Radio Classique is a French commercial radio station created in 1983 that broadcasts mainly classical music. Its programmes also contain segments of  economic and political news. As of 2015, it had 1.1 million listeners per day.

Radio Classique was launched in January 1983 by Pierre Amalou led by former producers of France Musique. At its inception, it appealed for contributions from its listeners who - in exchange for a subscription - received the detailed program of the station. It also broadcast a few commercials for partners who took part in sponsorship deals and was part of the Groupe Expansion.

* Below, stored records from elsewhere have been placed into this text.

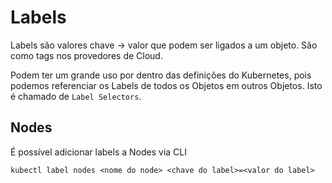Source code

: # Labels

Labels são valores chave -> valor que podem ser ligados a um
objeto. São como tags nos provedores de Cloud.

Podem ter um grande uso por dentro das definições do Kubernetes,
pois podemos referenciar os Labels de todos os Objetos em outros
Objetos. Isto é chamado de `Label Selectors`.

## Nodes

É possível adicionar labels a Nodes via CLI

	kubectl label nodes <nome do node> <chave do label>=<valor do label>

In fall 2005, the station tried to break down barriers to classical music highlighting the benefits of listening to classical. The station then repositioned around the "rejuvenation" (its new slogan "Ressourcez-vous"), with a goal of making classical music more accessible: a more friendly tone, film music, music on demand, games, etc. The editorial policy that prevailed from the beginning of the station was significantly bent, on the one hand full dissemination of works gave way to the dissemination of excerpts of works (symphony movements, extracts from concerts ...), on the other hand the recruitment of media personalities or celebrities replaced the neutral and objective presentation in favour of facilitators actively customising music programmes.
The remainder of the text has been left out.